Saved entries:
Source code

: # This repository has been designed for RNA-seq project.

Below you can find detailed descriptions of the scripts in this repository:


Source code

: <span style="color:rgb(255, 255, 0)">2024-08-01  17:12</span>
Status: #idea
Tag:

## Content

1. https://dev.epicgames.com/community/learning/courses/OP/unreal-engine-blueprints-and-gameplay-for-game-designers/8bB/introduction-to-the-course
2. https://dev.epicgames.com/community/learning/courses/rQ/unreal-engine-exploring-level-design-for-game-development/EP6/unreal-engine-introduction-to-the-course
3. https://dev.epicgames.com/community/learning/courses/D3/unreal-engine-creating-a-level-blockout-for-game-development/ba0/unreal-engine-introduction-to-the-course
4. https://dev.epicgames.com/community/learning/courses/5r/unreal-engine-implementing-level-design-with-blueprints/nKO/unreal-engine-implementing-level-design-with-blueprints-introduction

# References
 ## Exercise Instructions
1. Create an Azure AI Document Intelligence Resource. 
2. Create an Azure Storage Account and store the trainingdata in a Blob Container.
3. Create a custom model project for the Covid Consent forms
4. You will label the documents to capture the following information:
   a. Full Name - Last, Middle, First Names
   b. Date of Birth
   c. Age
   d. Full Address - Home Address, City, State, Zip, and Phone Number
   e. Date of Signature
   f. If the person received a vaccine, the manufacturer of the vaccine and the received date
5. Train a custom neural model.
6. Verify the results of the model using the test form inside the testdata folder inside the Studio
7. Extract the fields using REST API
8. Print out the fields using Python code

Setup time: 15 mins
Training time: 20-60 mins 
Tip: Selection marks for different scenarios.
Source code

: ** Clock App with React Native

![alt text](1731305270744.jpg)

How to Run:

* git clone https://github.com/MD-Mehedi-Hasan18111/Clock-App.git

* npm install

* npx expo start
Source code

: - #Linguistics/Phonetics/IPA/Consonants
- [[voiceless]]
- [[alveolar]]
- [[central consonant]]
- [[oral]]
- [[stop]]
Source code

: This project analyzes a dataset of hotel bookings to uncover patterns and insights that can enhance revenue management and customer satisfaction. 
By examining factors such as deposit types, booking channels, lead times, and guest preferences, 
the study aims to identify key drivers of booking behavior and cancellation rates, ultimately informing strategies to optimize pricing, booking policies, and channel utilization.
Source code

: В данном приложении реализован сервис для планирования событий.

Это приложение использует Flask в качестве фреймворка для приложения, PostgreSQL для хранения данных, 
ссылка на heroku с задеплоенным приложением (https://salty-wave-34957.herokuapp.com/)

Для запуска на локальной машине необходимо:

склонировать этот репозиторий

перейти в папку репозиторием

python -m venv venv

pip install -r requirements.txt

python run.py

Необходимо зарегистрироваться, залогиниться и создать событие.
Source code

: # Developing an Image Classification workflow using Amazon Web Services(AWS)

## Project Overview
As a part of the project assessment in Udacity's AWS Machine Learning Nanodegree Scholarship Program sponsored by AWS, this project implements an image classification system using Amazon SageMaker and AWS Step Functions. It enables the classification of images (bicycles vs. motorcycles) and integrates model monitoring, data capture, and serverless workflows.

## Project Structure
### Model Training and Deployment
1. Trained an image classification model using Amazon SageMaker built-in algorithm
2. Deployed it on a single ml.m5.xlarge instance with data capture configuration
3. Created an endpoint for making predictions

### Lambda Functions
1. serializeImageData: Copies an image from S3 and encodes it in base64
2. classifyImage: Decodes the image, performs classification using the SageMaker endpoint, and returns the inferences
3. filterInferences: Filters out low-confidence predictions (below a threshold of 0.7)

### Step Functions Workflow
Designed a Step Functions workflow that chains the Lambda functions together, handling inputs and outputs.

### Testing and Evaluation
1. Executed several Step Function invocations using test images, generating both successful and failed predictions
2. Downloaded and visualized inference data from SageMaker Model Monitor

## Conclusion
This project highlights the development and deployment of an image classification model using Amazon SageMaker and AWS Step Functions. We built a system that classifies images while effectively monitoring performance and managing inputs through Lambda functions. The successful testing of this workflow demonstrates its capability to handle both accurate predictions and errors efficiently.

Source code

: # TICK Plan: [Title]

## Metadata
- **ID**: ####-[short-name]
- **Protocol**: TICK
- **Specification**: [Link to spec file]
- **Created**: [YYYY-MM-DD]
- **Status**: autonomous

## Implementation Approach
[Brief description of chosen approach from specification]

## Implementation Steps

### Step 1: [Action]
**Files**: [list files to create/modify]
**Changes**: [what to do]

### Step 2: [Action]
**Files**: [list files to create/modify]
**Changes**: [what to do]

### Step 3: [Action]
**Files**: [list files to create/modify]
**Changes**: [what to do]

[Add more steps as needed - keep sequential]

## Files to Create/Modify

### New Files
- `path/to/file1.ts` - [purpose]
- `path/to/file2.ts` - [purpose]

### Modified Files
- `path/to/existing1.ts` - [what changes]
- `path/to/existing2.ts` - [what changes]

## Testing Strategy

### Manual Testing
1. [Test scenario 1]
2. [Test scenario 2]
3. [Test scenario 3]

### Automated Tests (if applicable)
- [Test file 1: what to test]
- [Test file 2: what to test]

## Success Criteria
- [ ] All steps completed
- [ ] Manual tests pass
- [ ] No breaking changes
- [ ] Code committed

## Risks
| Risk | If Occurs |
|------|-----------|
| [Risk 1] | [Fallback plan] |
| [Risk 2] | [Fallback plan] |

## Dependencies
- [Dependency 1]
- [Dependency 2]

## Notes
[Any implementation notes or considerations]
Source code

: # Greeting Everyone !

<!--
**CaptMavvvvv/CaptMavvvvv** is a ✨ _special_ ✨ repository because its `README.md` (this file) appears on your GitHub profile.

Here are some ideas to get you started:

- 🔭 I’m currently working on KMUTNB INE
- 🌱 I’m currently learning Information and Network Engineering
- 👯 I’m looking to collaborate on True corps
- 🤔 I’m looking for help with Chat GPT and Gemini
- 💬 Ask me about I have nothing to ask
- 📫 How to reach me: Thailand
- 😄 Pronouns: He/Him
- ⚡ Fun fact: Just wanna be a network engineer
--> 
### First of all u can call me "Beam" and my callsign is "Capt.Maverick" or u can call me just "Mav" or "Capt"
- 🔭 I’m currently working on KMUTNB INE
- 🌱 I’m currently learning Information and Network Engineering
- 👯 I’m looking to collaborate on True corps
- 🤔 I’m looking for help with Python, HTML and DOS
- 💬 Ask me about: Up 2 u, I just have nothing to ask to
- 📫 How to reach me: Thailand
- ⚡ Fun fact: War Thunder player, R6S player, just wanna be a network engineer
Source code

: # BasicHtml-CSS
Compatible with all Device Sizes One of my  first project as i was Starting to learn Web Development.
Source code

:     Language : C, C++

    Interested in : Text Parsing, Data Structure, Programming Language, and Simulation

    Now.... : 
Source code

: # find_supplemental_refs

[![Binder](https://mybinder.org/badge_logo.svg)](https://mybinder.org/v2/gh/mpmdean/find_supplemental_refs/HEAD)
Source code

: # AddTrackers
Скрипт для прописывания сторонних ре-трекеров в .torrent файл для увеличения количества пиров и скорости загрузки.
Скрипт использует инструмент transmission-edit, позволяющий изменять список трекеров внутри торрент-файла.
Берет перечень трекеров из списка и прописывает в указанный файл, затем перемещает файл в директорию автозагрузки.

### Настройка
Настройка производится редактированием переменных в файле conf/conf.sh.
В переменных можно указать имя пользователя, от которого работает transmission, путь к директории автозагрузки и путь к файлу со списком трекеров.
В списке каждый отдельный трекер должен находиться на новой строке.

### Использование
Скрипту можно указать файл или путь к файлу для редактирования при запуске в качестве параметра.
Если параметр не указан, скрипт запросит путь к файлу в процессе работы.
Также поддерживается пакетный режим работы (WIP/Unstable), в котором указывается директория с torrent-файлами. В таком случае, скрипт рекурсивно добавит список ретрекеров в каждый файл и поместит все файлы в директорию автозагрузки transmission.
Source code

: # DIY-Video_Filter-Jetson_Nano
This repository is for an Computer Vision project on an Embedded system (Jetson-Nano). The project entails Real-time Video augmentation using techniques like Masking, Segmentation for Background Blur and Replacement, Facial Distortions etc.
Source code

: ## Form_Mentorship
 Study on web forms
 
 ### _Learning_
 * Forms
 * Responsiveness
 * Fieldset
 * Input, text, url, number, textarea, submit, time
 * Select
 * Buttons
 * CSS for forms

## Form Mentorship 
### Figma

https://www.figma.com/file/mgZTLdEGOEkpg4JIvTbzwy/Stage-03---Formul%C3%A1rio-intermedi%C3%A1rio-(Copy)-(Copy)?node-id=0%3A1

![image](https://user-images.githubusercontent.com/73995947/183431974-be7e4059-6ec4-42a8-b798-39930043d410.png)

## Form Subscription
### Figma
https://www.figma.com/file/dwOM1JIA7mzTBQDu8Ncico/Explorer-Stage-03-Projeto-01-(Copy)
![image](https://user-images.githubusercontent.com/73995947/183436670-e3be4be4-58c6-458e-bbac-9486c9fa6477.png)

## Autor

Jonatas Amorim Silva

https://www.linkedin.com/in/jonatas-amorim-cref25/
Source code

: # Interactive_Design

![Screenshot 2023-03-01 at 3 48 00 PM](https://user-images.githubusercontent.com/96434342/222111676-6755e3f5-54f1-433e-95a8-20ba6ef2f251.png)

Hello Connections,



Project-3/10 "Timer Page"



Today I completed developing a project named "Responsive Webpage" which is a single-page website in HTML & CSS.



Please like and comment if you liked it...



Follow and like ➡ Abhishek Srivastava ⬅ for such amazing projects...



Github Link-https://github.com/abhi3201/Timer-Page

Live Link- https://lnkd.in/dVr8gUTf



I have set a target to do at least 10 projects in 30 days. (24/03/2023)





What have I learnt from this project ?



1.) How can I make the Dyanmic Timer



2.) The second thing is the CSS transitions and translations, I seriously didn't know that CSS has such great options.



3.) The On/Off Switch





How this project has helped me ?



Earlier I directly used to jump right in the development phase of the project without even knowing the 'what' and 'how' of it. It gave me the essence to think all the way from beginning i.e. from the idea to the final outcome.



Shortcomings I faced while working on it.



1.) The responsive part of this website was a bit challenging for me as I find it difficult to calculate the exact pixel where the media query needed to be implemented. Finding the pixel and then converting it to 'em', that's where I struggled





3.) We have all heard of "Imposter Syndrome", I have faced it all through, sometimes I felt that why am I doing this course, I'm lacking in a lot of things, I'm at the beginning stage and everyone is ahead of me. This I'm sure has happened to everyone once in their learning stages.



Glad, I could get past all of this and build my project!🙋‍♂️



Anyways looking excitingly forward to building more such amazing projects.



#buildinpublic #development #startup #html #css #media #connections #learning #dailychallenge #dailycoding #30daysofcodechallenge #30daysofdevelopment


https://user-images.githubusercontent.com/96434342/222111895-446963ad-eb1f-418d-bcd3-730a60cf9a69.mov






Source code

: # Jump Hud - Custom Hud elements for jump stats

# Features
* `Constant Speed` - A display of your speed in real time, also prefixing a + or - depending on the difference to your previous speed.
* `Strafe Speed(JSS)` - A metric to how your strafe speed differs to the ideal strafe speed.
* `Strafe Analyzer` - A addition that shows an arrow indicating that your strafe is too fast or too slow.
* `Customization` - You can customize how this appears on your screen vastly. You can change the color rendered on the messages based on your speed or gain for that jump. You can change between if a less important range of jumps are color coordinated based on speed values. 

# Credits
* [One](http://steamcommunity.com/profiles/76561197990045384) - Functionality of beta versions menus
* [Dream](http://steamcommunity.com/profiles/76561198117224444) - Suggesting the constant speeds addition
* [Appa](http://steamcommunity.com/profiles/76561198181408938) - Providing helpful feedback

→ **Work request**: Return each line of the records above in which the word "директорию" occurs.

→ **Your response**:
Берет перечень трекеров из списка и прописывает в указанный файл, затем перемещает файл в директорию автозагрузки.
Также поддерживается пакетный режим работы (WIP/Unstable), в котором указывается директория с torrent-файлами. В таком случае, скрипт рекурсивно добавит список ретрекеров в каждый файл и поместит все файлы в директорию автозагрузки transmission.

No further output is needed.